» **Requirement**
The answer must be an exact copy of the records, with every picture removed.
-----
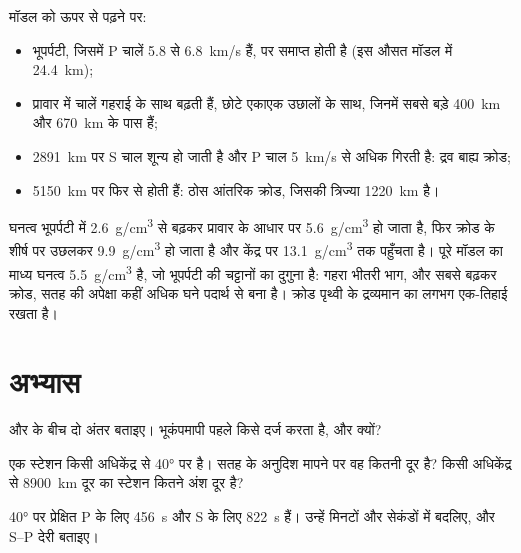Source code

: मॉडल को ऊपर से पढ़ने पर:
\begin{itemize}
  \item भूपर्पटी, जिसमें P चालें 5.8 से \qty{6.8}{km/s} हैं,  पर समाप्त होती है
        (इस औसत मॉडल में \qty{24.4}{km});
  \item प्रावार में चालें गहराई के साथ बढ़ती हैं, छोटे एकाएक
        उछालों के साथ, जिनमें सबसे बड़े \qty{400}{km} और \qty{670}{km} के पास हैं;
  \item \qty{2891}{km} पर S चाल शून्य हो जाती है और P चाल
        \qty{5}{km/s} से अधिक गिरती है: द्रव बाह्य क्रोड;
  \item \qty{5150}{km} पर  फिर से होती हैं: ठोस आंतरिक क्रोड,
        जिसकी त्रिज्या \qty{1220}{km} है।
\end{itemize}

घनत्व भूपर्पटी में \qty{2.6}{g/cm^3} से बढ़कर प्रावार के आधार पर
\qty{5.6}{g/cm^3} हो जाता है, फिर क्रोड के शीर्ष पर उछलकर
\qty{9.9}{g/cm^3} हो जाता है और केंद्र पर \qty{13.1}{g/cm^3} तक
पहुँचता है। पूरे मॉडल का माध्य घनत्व \qty{5.5}{g/cm^3} है, जो
भूपर्पटी की चट्टानों का दुगुना है: गहरा भीतरी भाग, और सबसे बढ़कर क्रोड,
सतह की अपेक्षा कहीं अधिक घने पदार्थ से बना है। क्रोड पृथ्वी के द्रव्यमान का लगभग
एक-तिहाई रखता है।

\section{अभ्यास}

\begin{exercise}[$\star$]\label{exo:g11:seismic-structure:1}
 और  के बीच दो अंतर बताइए। भूकंपमापी पहले
किसे दर्ज करता है, और क्यों?
\end{exercise}

\begin{exercise}[$\star$]\label{exo:g11:seismic-structure:2}
एक स्टेशन किसी अधिकेंद्र से \ang{40} पर है। सतह के अनुदिश मापने पर वह
कितनी दूर है? किसी अधिकेंद्र से \qty{8900}{km} दूर का स्टेशन
कितने अंश दूर है?
\end{exercise}

\begin{exercise}[$\star$]\label{exo:g11:seismic-structure:3}
\ang{40} पर प्रेक्षित  P के लिए \qty{456}{s} और
S के लिए \qty{822}{s} हैं। उन्हें मिनटों और सेकंडों में बदलिए, और S--P
देरी बताइए।
\end{exercise}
-----
» **Problem solution**
Source code

: मॉडल को ऊपर से पढ़ने पर:
\begin{itemize}
  \item भूपर्पटी, जिसमें P चालें 5.8 से \qty{6.8}{km/s} हैं,  पर समाप्त होती है
        (इस औसत मॉडल में \qty{24.4}{km});
  \item प्रावार में चालें गहराई के साथ बढ़ती हैं, छोटे एकाएक
        उछालों के साथ, जिनमें सबसे बड़े \qty{400}{km} और \qty{670}{km} के पास हैं;
  \item \qty{2891}{km} पर S चाल शून्य हो जाती है और P चाल
        \qty{5}{km/s} से अधिक गिरती है: द्रव बाह्य क्रोड;
  \item \qty{5150}{km} पर  फिर से होती हैं: ठोस आंतरिक क्रोड,
        जिसकी त्रिज्या \qty{1220}{km} है।
\end{itemize}

घनत्व भूपर्पटी में \qty{2.6}{g/cm^3} से बढ़कर प्रावार के आधार पर
\qty{5.6}{g/cm^3} हो जाता है, फिर क्रोड के शीर्ष पर उछलकर
\qty{9.9}{g/cm^3} हो जाता है और केंद्र पर \qty{13.1}{g/cm^3} तक
पहुँचता है। पूरे मॉडल का माध्य घनत्व \qty{5.5}{g/cm^3} है, जो
भूपर्पटी की चट्टानों का दुगुना है: गहरा भीतरी भाग, और सबसे बढ़कर क्रोड,
सतह की अपेक्षा कहीं अधिक घने पदार्थ से बना है। क्रोड पृथ्वी के द्रव्यमान का लगभग
एक-तिहाई रखता है।

\section{अभ्यास}

\begin{exercise}[$\star$]\label{exo:g11:seismic-structure:1}
 और  के बीच दो अंतर बताइए। भूकंपमापी पहले
किसे दर्ज करता है, और क्यों?
\end{exercise}

\begin{exercise}[$\star$]\label{exo:g11:seismic-structure:2}
एक स्टेशन किसी अधिकेंद्र से \ang{40} पर है। सतह के अनुदिश मापने पर वह
कितनी दूर है? किसी अधिकेंद्र से \qty{8900}{km} दूर का स्टेशन
कितने अंश दूर है?
\end{exercise}

\begin{exercise}[$\star$]\label{exo:g11:seismic-structure:3}
\ang{40} पर प्रेक्षित  P के लिए \qty{456}{s} और
S के लिए \qty{822}{s} हैं। उन्हें मिनटों और सेकंडों में बदलिए, और S--P
देरी बताइए।
\end{exercise}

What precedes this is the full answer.